When you work with an Ocean City personal injury lawyer, your lawyer can help you understand how the words you use and the specific phrasing that you choose can affect your case. In many cases, saying certain things could even be considered an admission of fault, which will put you on a track toward losing your injury case. If the statement is recorded, it provides strong proof of what you said and could jeopardize your case even further.
If you have a lawyer representing you, no one from any insurance company or any other party should speak to you about the case without your lawyer present. This can help protect your rights in many ways, which we will discuss below.
Ways a Recorded Statement Can Be Used Against You in a Maryland Injury Case
If you make a recorded statement to an insurance company, they can use that statement in a few different ways. Any of these rules and legal issues could be bad for you if the statement you made contains information you should not have shared or if the words you used are inaccurate.

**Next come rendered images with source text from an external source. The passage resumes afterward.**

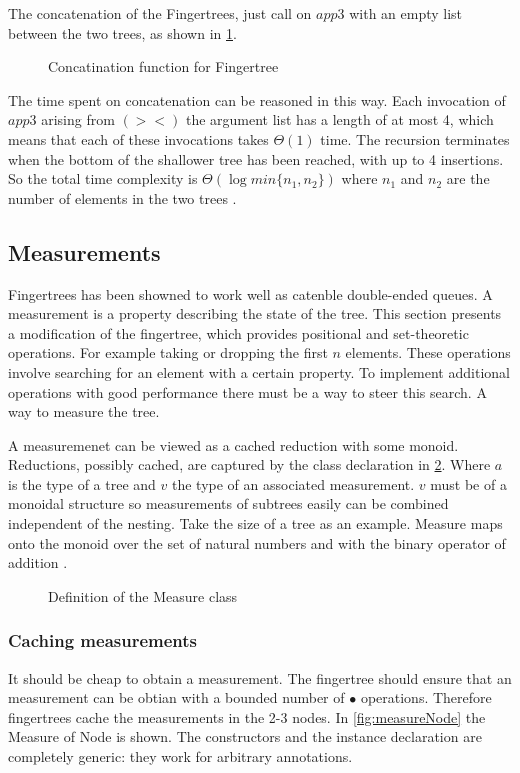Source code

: The concatenation of the Fingertrees, just call on $app3$ with an empty list
between the two trees, as shown in \cref{fig:concat}.

\begin{figure}[h!]

\caption{Concatination function for Fingertree \label{fig:concat}}
\end{figure}

The time spent on concatenation can be reasoned in this way. Each invocation of
$app3$ arising from $(><)$ the argument list has a length of at most 4, which
means that each of these invocations takes $\Theta(1)$ time. The recursion
terminates when the bottom of the shallower tree has been reached, with up to
4 insertions. So the total time complexity is $\Theta(\log min\{n_1, n_2\})$
where $n_1$ and $n_2$ are the number of elements in the two trees
\cite{fingertree}.

\subsection{Measurements}
Fingertrees has been showned to work well as catenble double-ended queues. A 
measurement is a property describing the state of the tree. This section
presents a modification of the fingertree, which provides positional and
set-theoretic operations. For example taking or dropping the first $n$ elements.
These operations involve searching for an element with a certain property.
To implement additional operations with good performance there must be a way
to steer this search. A way to measure the tree.

A measuremenet can be viewed as a cached reduction with some monoid. 
Reductions, possibly cached, are captured by the class declaration in 
\cref{fig:measure}. Where $a$ is the type of a tree and $v$ the type of an
associated measurement. $v$ must be of a monoidal structure so measurements of
subtrees easily can be combined independent of the nesting. Take the size of a
tree as an example. Measure maps onto the monoid over the set of natural numbers
and with the binary operator of addition \cite{fingertree}.

\begin{figure}[h!]

\caption{Definition of the Measure class \label{fig:measure}}
\end{figure}

\subsubsection{Caching measurements}
It should be cheap to obtain a measurement. The fingertree should ensure that an
measurement can be obtian with a bounded number of $\bullet$ operations.
Therefore fingertrees cache the measurements in the 2-3 nodes. In
\cref{fig:measureNode} the Measure of Node is shown.
The constructors and the instance declaration are completely generic: they
work for arbitrary annotations.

Statements made to insurance companies can often be used in any of the following ways, potentially providing evidence against you. Other issues outside of this list also could come up in your case.

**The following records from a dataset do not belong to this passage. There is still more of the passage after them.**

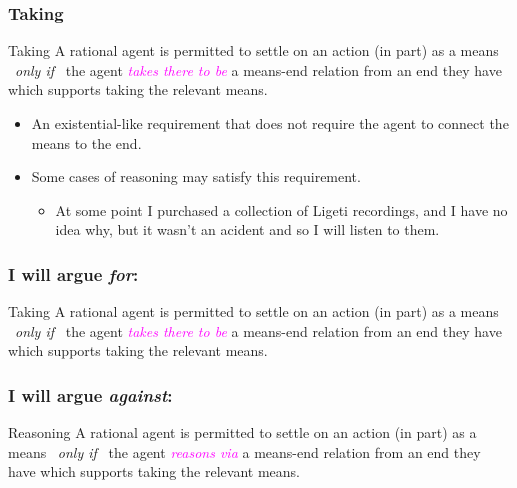 \documentclass[noamssymb,
]{beamer} %
\begin{document}
  \begin{frame}
    \frametitle{Taking}

  \begin{block}{Taking}
    A rational agent is permitted to settle on an action (in part) as a means
    \newline
    \mbox{ }\hfill\emph{only if}\hfill\mbox{ }
    \newline
    the agent \textcolor{fuchsia}{\emph{takes there to be}} a means-end relation from an end they have which supports taking the relevant means.
  \end{block}

  \begin{itemize}
  \item An existential-like requirement that does not require the agent to connect the means to the end.
  \item Some cases of reasoning may satisfy this requirement.
    \begin{itemize}
    \item At some point I purchased a collection of Ligeti recordings, and I have no idea why, but it wasn't an acident and so I will listen to them.
    \end{itemize}
  \end{itemize}
\end{frame}

\begin{frame}
  \frametitle{I will argue \emph{for}:}

  \begin{block}{Taking}
    A rational agent is permitted to settle on an action (in part) as a means
    \newline
    \mbox{ }\hfill\emph{only if}\hfill\mbox{ }
    \newline
    the agent \textcolor{fuchsia}{\emph{takes there to be}} a means-end relation from an end they have which supports taking the relevant means.
  \end{block}
\end{frame}


\begin{frame}
  \frametitle{I will argue \emph{against}:}

  \begin{block}{Reasoning}
    A rational agent is permitted to settle on an action (in part) as a means
    \newline
    \mbox{ }\hfill\emph{only if}\hfill\mbox{ }
    \newline
    the agent \textcolor{fuchsia}{\emph{reasons via}} a means-end relation from an end they have which supports taking the relevant means.
  \end{block}
\end{frame}
\end{document}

If an insurance company has a statement from you, they can use that in deciding whether or not to pay your claim. Anything you tell them will be used as evidence, and if the statement says you were at fault or includes information that makes it harder to prove fault, that could be enough for the insurance company to reject the claim.
Insurance companies are not strictly held to the Maryland Rules of Evidence or other restrictions on what statements can and can’t be used in reviewing your claim, so they can use any statement or information you give them when denying a claim.

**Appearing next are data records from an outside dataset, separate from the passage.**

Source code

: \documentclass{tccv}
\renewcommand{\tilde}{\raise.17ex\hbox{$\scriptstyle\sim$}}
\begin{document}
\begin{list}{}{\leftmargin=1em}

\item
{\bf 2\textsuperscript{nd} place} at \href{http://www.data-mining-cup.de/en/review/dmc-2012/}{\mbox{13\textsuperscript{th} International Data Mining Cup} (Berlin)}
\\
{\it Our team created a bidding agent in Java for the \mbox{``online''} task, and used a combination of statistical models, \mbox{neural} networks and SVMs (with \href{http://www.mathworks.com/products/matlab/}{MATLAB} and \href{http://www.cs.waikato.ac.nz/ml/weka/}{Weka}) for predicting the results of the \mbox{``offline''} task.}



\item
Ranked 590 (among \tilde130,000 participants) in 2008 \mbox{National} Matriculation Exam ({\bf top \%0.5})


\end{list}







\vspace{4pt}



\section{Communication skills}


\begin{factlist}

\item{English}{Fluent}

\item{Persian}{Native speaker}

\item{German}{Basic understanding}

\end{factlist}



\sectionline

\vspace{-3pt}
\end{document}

Statements by Party-Opponent
In civil cases, Maryland’s Rules of Evidence prevent hearsay from being used as evidence. “Hearsay” includes any statement made outside of the courtroom that is offered as proof that what is said in that statement is true. Everything contained in a recorded statement would be hearsay because it isn’t made on the witness stand as part of a court case, and it usually would not be allowed as evidence.
However, any statement you make can be used against you in court if you are a party to the case. These “statements by party-opponent” are common in civil cases and are usually used to say that statements like, “I’m sorry,” or, “I can’t believe I did that,” are admissions of fault after an accident. A recorded statement is even stronger proof because the court can hear the specific words you used played back and decide what they mean for themselves.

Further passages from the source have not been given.